Par exemple, « face à la pénurie de talents, les fournisseurs d’IA peuvent chercher à restreindre la mobilité professionnelle, limitant ainsi la manière dont leurs travailleurs peuvent quitter l’entreprise pour travailler chez des concurrents ou fonder leurs propres entreprises. Cela peut se faire en incluant dans les contrats de travail des clauses qui restreignent ce que les travailleurs peuvent faire hors de l’entreprise », indique l’AdC.
Il existe également des clauses de non-concurrence qui « peuvent restreindre la mobilité professionnelle en empêchant les anciens travailleurs de travailler pour des concurrents ou d’ouvrir des entreprises concurrentes après la fin de leur contrat de travail et pendant une certaine période ».
Il en va de même si les entreprises établissent « des accords de non-sollicitation et de non-recrutement » de collègues, car ces ententes « limitent la capacité des anciens employés à faire des offres spontanées, à recruter d’anciens collègues ou à fonder une nouvelle entreprise avec eux », mentionne l’AdC.
Comme ces stratégies « s’appliquent au secteur numérique dans son ensemble », l’AdC a mené une enquête auprès de 68 entreprises actives dans le secteur numérique au Portugal et a conclu que « la majorité inclut dans leurs contrats de travail, tant des clauses de non-concurrence que des clauses de confidentialité, ainsi que la cession des droits de propriété intellectuelle sur les découvertes, créations ou innovations ».
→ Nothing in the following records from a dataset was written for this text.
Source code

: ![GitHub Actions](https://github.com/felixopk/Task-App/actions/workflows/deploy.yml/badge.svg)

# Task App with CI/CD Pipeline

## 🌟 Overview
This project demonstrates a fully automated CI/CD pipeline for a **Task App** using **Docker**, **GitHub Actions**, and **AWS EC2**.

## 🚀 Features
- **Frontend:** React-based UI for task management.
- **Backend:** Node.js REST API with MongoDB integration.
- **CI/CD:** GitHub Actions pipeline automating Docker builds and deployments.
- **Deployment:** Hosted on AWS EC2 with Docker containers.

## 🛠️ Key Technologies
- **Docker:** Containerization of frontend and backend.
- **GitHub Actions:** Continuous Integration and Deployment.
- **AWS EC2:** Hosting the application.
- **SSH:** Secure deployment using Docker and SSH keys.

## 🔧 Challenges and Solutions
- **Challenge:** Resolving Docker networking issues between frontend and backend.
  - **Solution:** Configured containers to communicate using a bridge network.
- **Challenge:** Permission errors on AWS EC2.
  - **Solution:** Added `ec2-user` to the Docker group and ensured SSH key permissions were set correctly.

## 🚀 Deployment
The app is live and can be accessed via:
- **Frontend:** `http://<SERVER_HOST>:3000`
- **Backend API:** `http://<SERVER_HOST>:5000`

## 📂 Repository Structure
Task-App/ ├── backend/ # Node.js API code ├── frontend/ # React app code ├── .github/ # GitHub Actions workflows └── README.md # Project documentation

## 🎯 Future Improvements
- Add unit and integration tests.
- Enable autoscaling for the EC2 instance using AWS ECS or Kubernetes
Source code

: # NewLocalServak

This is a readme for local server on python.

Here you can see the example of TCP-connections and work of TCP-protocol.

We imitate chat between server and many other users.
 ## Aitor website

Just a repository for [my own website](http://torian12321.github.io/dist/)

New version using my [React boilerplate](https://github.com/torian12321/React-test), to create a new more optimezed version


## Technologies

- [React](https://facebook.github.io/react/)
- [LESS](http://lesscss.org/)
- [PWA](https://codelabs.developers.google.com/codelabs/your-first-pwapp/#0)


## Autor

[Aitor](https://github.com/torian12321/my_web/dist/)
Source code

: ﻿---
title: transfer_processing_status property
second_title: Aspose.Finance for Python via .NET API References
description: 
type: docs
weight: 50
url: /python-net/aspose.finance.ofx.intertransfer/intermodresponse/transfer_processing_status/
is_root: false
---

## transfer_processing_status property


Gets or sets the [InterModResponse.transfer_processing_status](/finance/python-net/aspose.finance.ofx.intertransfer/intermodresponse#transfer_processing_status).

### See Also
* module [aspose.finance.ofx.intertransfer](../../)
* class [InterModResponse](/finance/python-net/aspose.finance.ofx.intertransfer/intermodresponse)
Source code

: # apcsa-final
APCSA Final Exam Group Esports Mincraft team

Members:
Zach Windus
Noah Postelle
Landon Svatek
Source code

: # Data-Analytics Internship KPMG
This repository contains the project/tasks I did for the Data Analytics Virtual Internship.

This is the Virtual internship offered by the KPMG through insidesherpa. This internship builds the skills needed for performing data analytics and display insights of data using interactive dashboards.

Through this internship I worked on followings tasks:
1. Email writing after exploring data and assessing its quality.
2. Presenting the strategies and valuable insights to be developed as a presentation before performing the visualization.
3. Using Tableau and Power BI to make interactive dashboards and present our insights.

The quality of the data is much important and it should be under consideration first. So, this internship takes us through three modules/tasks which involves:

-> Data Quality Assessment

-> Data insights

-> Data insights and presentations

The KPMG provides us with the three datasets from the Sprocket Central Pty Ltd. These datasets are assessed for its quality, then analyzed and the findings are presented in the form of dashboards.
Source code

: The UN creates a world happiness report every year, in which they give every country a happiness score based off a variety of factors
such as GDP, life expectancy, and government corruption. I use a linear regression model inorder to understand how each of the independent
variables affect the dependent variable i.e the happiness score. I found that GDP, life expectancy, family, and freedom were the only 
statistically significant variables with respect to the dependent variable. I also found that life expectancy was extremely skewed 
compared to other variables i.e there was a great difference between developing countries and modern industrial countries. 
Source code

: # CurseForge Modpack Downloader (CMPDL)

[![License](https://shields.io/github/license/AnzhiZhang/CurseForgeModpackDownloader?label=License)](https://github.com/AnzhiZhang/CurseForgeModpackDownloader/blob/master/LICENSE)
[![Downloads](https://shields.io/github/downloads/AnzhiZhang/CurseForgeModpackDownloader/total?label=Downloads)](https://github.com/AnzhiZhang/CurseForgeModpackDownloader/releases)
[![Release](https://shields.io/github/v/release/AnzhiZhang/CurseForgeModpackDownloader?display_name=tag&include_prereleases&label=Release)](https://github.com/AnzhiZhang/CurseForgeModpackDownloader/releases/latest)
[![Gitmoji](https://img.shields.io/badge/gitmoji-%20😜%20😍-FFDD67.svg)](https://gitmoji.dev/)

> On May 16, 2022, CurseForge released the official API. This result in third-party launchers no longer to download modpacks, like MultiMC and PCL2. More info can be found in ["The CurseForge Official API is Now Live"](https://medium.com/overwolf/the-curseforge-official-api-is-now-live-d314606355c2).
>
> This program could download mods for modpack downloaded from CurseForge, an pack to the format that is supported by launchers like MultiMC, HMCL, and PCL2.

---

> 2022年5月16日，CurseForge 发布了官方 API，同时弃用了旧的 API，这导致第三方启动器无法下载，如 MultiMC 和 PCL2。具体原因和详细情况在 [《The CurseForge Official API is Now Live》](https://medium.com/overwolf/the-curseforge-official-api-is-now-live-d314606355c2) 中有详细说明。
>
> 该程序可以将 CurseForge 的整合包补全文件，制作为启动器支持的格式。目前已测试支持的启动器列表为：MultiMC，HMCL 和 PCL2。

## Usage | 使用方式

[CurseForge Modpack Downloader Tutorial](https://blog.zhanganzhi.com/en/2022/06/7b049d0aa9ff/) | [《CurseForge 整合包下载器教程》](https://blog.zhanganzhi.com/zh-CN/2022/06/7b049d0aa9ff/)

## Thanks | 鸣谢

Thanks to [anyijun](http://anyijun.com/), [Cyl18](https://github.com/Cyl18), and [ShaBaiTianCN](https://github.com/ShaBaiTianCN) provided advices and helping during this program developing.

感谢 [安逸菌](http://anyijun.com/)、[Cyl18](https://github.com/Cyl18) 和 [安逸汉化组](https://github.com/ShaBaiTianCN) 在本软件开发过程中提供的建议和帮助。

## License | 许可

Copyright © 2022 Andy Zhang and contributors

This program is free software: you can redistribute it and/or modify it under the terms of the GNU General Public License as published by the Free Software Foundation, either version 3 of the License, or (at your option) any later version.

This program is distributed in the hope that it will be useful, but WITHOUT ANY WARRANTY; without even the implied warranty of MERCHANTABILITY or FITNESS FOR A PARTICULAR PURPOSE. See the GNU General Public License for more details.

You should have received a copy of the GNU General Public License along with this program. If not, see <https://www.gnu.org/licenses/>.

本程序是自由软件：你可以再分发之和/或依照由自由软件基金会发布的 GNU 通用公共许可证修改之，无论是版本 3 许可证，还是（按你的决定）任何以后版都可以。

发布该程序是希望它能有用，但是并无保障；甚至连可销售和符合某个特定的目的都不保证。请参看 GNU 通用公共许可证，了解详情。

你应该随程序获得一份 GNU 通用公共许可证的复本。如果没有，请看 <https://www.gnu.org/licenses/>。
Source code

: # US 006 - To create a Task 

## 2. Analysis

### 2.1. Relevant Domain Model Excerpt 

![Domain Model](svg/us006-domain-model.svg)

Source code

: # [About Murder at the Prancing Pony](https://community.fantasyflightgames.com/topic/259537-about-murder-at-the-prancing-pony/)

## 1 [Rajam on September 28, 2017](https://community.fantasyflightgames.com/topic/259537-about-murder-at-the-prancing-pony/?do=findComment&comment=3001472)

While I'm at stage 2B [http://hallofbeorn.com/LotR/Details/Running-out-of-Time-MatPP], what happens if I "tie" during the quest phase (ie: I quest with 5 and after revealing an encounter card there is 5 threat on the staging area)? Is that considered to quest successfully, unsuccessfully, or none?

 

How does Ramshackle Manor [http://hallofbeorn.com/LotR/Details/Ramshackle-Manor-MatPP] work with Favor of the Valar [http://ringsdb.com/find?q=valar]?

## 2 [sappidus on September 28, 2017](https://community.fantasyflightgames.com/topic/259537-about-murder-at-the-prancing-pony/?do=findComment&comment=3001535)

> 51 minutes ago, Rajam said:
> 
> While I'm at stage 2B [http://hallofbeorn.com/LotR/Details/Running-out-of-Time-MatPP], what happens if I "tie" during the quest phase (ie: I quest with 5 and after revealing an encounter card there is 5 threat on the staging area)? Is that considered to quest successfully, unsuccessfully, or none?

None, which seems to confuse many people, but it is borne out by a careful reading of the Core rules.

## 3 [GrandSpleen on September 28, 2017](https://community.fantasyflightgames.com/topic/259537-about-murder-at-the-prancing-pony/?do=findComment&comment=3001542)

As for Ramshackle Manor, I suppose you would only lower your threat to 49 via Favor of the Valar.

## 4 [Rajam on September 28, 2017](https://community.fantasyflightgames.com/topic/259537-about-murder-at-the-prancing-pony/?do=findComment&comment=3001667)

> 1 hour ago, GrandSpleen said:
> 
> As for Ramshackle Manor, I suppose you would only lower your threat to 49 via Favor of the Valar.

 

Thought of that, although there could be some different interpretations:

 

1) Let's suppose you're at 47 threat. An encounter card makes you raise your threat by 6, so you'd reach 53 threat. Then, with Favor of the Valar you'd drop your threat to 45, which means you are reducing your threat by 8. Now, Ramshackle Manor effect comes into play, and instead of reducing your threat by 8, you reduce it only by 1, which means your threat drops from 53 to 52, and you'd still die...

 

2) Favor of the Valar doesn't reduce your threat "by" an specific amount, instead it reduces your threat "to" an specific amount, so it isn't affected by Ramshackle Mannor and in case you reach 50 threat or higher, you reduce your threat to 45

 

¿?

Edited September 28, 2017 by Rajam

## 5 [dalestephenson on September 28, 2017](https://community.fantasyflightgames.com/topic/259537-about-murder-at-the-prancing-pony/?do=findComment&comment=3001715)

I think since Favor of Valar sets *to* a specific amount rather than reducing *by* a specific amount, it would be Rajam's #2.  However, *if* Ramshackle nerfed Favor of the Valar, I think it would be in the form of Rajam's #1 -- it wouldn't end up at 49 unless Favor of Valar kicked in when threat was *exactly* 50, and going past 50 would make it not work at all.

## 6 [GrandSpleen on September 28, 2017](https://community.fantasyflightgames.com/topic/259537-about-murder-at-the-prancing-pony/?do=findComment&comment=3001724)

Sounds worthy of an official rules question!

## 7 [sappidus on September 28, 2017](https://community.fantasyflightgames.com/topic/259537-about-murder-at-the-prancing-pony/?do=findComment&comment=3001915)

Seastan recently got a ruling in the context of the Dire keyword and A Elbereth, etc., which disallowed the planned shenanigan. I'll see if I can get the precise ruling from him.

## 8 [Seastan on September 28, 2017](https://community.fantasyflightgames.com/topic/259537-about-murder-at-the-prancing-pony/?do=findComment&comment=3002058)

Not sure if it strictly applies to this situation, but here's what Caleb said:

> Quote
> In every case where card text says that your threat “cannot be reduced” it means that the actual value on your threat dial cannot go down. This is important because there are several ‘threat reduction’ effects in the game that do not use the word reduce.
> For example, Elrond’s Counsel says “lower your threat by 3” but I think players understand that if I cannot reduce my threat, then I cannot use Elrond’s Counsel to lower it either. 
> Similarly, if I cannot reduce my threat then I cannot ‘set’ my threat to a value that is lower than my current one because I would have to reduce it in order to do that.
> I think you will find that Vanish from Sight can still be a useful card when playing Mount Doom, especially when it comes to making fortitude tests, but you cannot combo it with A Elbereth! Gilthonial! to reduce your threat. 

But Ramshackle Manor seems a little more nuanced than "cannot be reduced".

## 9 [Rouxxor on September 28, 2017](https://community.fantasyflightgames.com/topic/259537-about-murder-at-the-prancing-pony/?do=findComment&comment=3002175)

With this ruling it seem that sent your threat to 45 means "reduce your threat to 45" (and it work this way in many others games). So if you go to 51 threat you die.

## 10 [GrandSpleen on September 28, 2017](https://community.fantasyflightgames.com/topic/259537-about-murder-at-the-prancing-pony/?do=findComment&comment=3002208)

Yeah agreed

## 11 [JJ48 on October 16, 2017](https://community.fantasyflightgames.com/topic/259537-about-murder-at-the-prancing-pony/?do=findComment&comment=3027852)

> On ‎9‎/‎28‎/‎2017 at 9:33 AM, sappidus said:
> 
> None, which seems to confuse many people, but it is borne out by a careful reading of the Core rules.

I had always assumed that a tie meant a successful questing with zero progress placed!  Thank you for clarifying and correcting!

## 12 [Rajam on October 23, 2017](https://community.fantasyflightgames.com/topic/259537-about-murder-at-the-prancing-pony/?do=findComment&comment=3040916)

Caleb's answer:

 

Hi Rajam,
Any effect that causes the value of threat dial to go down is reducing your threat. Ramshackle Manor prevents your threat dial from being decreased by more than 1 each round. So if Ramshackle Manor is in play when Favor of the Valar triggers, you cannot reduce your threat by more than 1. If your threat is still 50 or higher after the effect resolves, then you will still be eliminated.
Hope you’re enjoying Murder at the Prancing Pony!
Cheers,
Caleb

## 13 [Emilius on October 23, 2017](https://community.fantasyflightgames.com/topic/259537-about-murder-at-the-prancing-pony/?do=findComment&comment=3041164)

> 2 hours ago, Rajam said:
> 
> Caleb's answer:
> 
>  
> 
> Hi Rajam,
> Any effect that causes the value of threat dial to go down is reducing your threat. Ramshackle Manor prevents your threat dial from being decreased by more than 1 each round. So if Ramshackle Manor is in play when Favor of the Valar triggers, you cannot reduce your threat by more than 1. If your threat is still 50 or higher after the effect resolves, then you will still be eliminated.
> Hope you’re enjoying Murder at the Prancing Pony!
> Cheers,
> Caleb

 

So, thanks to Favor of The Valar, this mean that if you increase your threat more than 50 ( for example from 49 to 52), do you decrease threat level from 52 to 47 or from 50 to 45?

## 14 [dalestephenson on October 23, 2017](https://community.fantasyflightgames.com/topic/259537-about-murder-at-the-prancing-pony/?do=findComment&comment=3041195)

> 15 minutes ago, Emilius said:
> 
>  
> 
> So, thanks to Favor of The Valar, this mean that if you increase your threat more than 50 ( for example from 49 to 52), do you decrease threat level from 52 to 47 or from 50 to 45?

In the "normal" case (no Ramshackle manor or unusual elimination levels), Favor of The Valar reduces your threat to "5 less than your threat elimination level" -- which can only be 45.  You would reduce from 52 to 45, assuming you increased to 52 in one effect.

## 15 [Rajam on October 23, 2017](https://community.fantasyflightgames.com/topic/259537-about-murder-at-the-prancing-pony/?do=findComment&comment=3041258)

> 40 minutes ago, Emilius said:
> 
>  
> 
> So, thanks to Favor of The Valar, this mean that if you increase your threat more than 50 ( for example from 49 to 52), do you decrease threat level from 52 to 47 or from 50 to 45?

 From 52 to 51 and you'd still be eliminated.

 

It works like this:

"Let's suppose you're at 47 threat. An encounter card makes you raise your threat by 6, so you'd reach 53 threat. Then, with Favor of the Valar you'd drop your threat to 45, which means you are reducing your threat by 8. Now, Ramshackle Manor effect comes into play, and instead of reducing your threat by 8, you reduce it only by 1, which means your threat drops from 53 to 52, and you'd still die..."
L’AdC précise que, à la lumière du droit européen, « ces clauses dans les contrats de travail ne relèvent pas d’éventuels accords anticoncurrentiels », c’est-à-dire qu’elles ne violent pas le Traité sur le Fonctionnement de l’Union Européenne.
Toutefois, en restreignant la mobilité professionnelle, elles ont un effet « ambigu », car elles peuvent « réduire la concurrence sur les marchés du travail, diminuer les salaires, inhiber une allocation efficace du facteur travail et freiner la circulation et la diffusion des connaissances », avertit l’AdC.
D’autres types d’accords, tels que ceux de non-recrutement ou d’accords de fixation des salaires, « sont susceptibles d’enfreindre le droit de la concurrence ».
Dans le cas des entreprises présentes sur le territoire portugais, ces pratiques peuvent violer « notamment l’article 9 de la Loi de la Concurrence et, le cas échéant, l’article 101 du Traité sur le Fonctionnement de l’Union Européenne, qui visent les cartels traditionnels », alerte l’AdC.
Le régulateur rappelle que la Commission Européenne a déjà qualifié ces deux types d’accords de « restrictions par objet » à la concurrence (c’est-à-dire qu’elle a considéré que ces pratiques, en elles-mêmes, visent à fausser la concurrence), se rapprochant « d’un cartel d’achats (où le travail est le facteur acquis) ».
L’AdC note que la mobilité professionnelle joue un rôle central dans la diffusion des connaissances, en particulier dans un secteur émergent comme celui de l’IA, d’où son avertissement que les stratégies de rétention de talents qui ont été adoptées peuvent nuire à la concurrence et freiner l’innovation.